● **Records for this task**
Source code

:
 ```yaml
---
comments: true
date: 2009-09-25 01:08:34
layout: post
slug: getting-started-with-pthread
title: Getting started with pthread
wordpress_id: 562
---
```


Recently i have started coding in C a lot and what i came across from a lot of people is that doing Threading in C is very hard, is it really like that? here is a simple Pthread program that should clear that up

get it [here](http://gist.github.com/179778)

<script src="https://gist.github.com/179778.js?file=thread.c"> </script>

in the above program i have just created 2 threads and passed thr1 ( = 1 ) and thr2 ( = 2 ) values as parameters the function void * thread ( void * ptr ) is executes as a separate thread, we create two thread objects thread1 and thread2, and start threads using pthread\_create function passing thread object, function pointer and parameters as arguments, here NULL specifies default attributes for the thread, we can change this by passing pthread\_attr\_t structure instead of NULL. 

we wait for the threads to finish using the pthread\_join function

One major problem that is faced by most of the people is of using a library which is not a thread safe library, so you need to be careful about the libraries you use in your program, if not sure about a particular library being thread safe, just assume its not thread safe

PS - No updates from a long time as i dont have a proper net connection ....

● **To do**
Filter the records for the string "github" and copy every line that holds it.

● **Exercise answer**
get it [here](http://gist.github.com/179778)
<script src="https://gist.github.com/179778.js?file=thread.c"> </script>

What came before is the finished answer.